REQUIRED WORK » Reproduce each record exactly, leaving out no line.

Collected data
◇ ◇ ◇ ◇ ◇

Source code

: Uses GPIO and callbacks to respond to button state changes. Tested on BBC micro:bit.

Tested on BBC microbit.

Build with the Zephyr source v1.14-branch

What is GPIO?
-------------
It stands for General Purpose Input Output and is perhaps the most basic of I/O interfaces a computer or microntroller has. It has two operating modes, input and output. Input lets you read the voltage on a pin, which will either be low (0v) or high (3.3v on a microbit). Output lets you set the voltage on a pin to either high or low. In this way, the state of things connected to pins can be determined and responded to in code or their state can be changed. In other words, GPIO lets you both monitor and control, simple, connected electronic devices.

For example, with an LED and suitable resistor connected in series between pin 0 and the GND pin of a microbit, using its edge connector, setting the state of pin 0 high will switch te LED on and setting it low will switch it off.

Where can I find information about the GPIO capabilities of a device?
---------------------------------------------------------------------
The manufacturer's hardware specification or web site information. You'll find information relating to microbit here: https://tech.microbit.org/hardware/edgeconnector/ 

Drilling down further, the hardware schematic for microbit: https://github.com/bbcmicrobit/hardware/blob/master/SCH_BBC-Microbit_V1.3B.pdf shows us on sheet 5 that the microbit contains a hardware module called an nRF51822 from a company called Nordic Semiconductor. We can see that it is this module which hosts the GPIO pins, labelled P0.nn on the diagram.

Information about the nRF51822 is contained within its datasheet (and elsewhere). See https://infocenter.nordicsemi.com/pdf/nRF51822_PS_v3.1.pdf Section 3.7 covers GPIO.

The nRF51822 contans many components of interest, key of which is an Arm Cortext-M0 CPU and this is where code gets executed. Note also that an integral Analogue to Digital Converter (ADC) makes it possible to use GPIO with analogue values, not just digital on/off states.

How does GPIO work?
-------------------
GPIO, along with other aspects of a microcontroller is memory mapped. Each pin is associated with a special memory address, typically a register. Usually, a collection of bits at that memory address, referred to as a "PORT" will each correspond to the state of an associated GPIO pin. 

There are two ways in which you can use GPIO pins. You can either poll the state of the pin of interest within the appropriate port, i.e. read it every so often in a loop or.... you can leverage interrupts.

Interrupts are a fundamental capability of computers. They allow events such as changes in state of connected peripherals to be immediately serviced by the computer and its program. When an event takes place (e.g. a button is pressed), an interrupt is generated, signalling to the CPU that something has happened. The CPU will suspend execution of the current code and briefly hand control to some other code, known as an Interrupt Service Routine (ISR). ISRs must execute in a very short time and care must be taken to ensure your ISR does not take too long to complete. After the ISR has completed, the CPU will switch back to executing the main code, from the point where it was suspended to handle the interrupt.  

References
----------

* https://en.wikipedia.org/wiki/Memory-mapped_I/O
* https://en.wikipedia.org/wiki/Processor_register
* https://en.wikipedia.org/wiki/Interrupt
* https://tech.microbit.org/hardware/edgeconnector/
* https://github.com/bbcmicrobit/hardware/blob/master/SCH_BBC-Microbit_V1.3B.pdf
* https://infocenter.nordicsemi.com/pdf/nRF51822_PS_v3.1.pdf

◇ ◇ ◇ ◇ ◇

OUTPUT BELOW »
Source code

: Uses GPIO and callbacks to respond to button state changes. Tested on BBC micro:bit.

Tested on BBC microbit.

Build with the Zephyr source v1.14-branch

What is GPIO?
-------------
It stands for General Purpose Input Output and is perhaps the most basic of I/O interfaces a computer or microntroller has. It has two operating modes, input and output. Input lets you read the voltage on a pin, which will either be low (0v) or high (3.3v on a microbit). Output lets you set the voltage on a pin to either high or low. In this way, the state of things connected to pins can be determined and responded to in code or their state can be changed. In other words, GPIO lets you both monitor and control, simple, connected electronic devices.

For example, with an LED and suitable resistor connected in series between pin 0 and the GND pin of a microbit, using its edge connector, setting the state of pin 0 high will switch te LED on and setting it low will switch it off.

Where can I find information about the GPIO capabilities of a device?
---------------------------------------------------------------------
The manufacturer's hardware specification or web site information. You'll find information relating to microbit here: https://tech.microbit.org/hardware/edgeconnector/ 

Drilling down further, the hardware schematic for microbit: https://github.com/bbcmicrobit/hardware/blob/master/SCH_BBC-Microbit_V1.3B.pdf shows us on sheet 5 that the microbit contains a hardware module called an nRF51822 from a company called Nordic Semiconductor. We can see that it is this module which hosts the GPIO pins, labelled P0.nn on the diagram.

Information about the nRF51822 is contained within its datasheet (and elsewhere). See https://infocenter.nordicsemi.com/pdf/nRF51822_PS_v3.1.pdf Section 3.7 covers GPIO.

The nRF51822 contans many components of interest, key of which is an Arm Cortext-M0 CPU and this is where code gets executed. Note also that an integral Analogue to Digital Converter (ADC) makes it possible to use GPIO with analogue values, not just digital on/off states.

How does GPIO work?
-------------------
GPIO, along with other aspects of a microcontroller is memory mapped. Each pin is associated with a special memory address, typically a register. Usually, a collection of bits at that memory address, referred to as a "PORT" will each correspond to the state of an associated GPIO pin. 

There are two ways in which you can use GPIO pins. You can either poll the state of the pin of interest within the appropriate port, i.e. read it every so often in a loop or.... you can leverage interrupts.

Interrupts are a fundamental capability of computers. They allow events such as changes in state of connected peripherals to be immediately serviced by the computer and its program. When an event takes place (e.g. a button is pressed), an interrupt is generated, signalling to the CPU that something has happened. The CPU will suspend execution of the current code and briefly hand control to some other code, known as an Interrupt Service Routine (ISR). ISRs must execute in a very short time and care must be taken to ensure your ISR does not take too long to complete. After the ISR has completed, the CPU will switch back to executing the main code, from the point where it was suspended to handle the interrupt.  

References
----------

* https://en.wikipedia.org/wiki/Memory-mapped_I/O
* https://en.wikipedia.org/wiki/Processor_register
* https://en.wikipedia.org/wiki/Interrupt
* https://tech.microbit.org/hardware/edgeconnector/
* https://github.com/bbcmicrobit/hardware/blob/master/SCH_BBC-Microbit_V1.3B.pdf
* https://infocenter.nordicsemi.com/pdf/nRF51822_PS_v3.1.pdf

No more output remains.